**Task data**
========
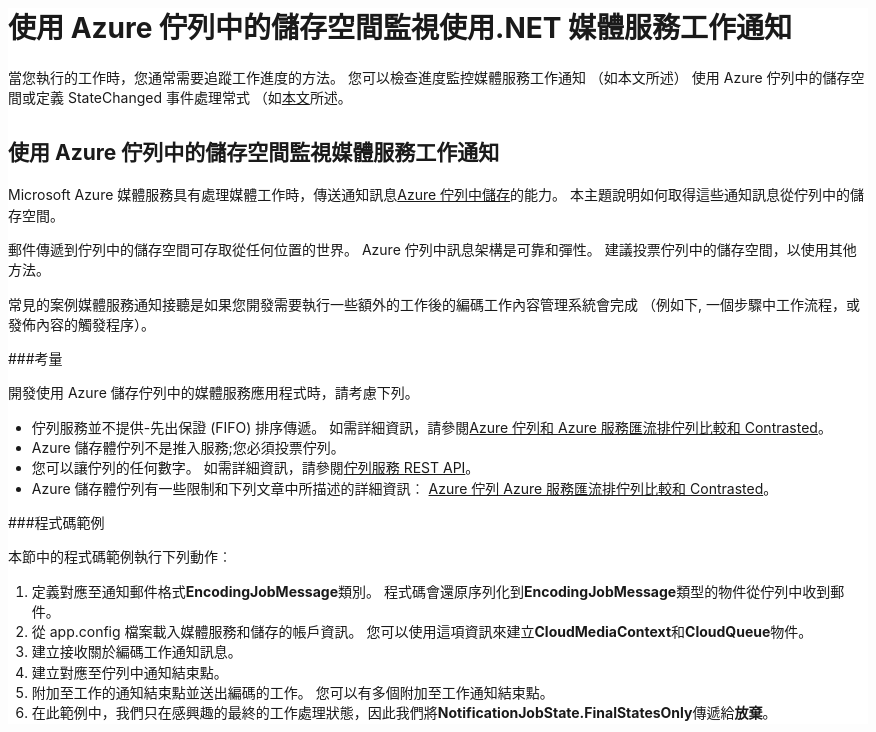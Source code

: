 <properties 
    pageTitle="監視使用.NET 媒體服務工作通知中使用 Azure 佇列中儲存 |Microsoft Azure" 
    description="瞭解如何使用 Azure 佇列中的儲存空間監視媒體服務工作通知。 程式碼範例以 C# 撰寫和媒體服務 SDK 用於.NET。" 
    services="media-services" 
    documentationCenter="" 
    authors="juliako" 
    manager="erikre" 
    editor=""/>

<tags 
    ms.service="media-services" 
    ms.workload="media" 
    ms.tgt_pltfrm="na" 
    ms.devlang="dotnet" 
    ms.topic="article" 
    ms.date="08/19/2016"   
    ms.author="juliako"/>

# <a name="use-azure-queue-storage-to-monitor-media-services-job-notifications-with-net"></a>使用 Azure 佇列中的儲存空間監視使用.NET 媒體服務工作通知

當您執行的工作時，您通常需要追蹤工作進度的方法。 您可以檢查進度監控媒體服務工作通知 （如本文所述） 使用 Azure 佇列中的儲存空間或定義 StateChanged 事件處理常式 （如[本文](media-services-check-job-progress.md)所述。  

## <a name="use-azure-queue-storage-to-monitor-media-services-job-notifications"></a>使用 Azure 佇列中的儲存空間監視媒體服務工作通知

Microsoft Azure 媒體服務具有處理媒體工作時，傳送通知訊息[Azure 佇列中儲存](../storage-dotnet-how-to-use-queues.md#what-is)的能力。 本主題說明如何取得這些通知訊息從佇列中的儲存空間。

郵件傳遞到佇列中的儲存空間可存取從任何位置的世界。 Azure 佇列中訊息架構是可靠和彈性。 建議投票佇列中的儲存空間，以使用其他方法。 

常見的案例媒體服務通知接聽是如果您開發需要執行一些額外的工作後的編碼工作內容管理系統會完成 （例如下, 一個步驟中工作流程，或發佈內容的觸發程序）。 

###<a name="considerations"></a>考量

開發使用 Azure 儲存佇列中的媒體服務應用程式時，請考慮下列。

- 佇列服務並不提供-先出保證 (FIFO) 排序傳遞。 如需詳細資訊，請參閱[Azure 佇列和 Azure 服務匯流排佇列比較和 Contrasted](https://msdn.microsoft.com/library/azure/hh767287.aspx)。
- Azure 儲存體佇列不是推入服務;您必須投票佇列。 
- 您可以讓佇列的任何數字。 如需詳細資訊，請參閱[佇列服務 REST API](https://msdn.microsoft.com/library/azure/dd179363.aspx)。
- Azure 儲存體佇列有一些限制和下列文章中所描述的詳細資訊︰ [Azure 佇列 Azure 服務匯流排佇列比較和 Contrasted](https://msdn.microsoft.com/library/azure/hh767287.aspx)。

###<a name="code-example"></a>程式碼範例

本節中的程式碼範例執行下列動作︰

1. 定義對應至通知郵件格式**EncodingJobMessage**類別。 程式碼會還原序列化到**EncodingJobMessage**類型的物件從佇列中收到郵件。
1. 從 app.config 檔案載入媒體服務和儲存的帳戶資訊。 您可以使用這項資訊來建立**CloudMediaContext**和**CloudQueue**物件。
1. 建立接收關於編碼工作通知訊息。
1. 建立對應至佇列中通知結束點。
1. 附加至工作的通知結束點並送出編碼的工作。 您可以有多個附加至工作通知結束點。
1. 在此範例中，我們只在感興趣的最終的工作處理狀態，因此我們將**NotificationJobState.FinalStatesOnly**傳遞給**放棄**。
========
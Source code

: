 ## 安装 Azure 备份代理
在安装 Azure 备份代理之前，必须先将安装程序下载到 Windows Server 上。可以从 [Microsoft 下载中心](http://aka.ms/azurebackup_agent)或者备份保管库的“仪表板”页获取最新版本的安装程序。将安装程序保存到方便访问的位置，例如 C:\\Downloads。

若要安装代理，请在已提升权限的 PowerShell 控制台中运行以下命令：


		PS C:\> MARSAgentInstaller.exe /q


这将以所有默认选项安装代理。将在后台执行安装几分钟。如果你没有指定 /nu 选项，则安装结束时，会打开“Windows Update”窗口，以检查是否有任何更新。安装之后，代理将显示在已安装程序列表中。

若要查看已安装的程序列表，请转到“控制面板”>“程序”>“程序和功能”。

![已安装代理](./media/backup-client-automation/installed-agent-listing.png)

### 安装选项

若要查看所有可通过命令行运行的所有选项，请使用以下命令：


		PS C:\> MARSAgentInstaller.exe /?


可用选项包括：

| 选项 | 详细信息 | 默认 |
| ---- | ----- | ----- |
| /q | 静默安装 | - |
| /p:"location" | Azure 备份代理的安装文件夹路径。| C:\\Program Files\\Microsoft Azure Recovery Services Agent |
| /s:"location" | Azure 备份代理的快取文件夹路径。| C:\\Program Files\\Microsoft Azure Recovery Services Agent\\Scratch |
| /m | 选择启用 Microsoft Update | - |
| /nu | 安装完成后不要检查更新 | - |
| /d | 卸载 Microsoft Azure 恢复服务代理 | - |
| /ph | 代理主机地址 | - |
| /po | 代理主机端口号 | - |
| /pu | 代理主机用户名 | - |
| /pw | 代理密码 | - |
========
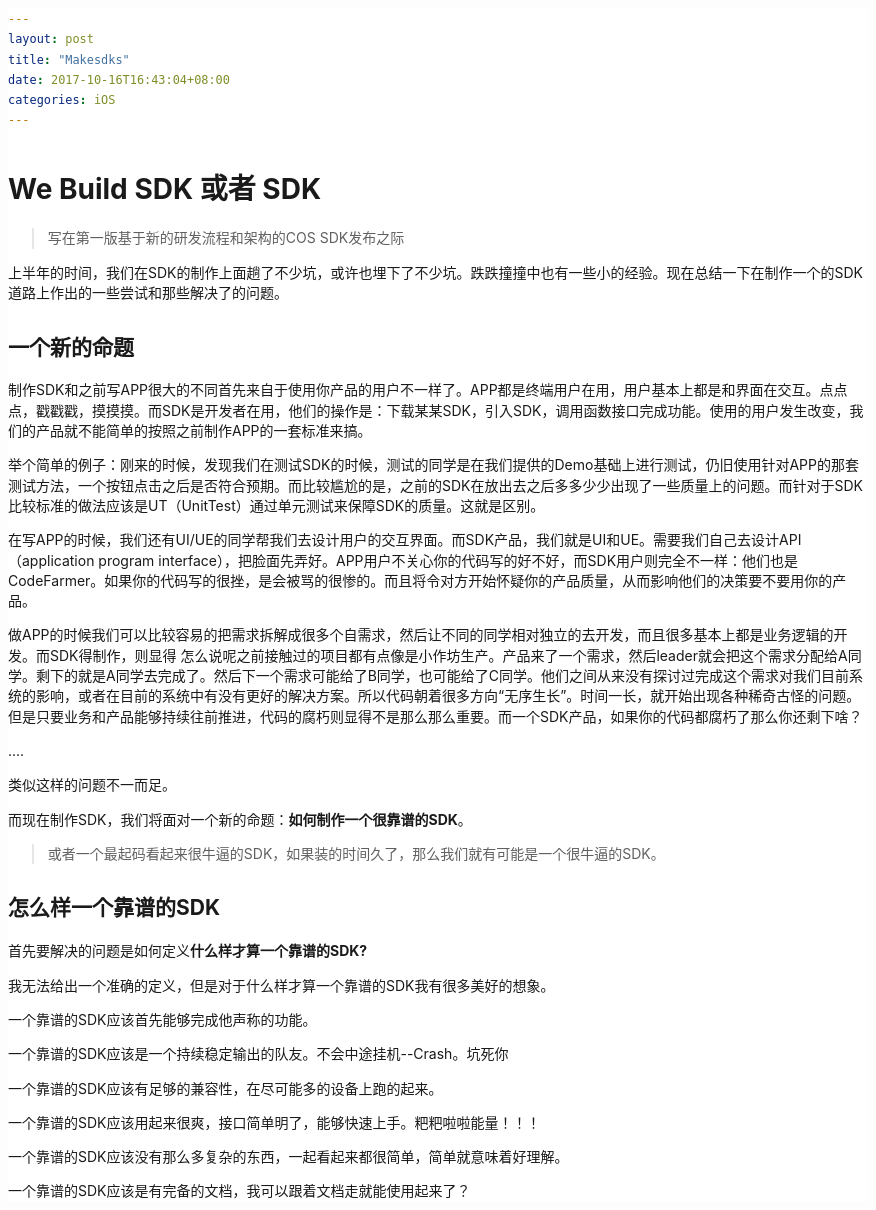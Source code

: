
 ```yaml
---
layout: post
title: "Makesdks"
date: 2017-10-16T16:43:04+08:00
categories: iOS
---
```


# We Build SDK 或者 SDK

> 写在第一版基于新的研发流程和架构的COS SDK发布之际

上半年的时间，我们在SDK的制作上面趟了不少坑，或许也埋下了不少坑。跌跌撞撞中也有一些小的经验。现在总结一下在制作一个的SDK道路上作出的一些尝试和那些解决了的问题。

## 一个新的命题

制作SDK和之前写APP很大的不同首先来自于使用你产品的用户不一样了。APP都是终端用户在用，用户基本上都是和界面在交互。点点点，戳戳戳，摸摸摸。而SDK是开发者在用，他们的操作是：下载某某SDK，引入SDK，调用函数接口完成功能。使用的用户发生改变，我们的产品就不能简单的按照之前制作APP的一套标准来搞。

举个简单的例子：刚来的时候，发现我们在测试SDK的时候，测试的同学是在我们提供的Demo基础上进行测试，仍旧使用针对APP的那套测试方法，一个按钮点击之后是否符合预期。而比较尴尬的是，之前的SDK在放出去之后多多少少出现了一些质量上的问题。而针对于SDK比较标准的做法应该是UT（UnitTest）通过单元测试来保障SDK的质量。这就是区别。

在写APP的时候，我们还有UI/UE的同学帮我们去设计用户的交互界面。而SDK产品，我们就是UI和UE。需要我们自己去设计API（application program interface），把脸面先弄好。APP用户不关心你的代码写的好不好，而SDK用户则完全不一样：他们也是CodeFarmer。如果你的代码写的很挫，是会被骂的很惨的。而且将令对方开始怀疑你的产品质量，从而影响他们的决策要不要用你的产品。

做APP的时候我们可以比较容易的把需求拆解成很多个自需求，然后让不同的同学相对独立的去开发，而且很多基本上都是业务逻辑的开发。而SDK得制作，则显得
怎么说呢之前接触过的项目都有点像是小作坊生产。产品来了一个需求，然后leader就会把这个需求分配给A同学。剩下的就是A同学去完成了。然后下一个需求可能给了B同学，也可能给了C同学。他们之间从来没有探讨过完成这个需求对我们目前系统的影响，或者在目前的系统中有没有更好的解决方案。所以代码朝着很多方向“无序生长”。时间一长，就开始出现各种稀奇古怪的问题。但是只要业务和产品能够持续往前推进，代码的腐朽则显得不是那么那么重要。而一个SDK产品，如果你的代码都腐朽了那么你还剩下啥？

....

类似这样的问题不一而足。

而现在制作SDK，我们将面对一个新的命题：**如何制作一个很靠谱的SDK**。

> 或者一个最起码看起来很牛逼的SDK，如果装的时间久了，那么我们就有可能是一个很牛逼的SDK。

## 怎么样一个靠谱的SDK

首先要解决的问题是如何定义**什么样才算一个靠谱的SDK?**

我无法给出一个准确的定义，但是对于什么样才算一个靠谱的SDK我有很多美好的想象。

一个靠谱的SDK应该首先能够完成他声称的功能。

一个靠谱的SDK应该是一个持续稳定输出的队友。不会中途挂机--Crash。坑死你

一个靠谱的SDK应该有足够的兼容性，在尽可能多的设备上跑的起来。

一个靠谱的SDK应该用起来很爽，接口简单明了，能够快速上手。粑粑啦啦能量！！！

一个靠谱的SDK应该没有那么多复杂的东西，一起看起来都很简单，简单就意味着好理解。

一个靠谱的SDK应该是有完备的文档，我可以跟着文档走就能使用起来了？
========
**The problem**
Every line that holds the string "notifications" must be copied from the records above.

**Solution to this task**
# <a name="use-azure-queue-storage-to-monitor-media-services-job-notifications-with-net"></a>使用 Azure 佇列中的儲存空間監視使用.NET 媒體服務工作通知
## <a name="use-azure-queue-storage-to-monitor-media-services-job-notifications"></a>使用 Azure 佇列中的儲存空間監視媒體服務工作通知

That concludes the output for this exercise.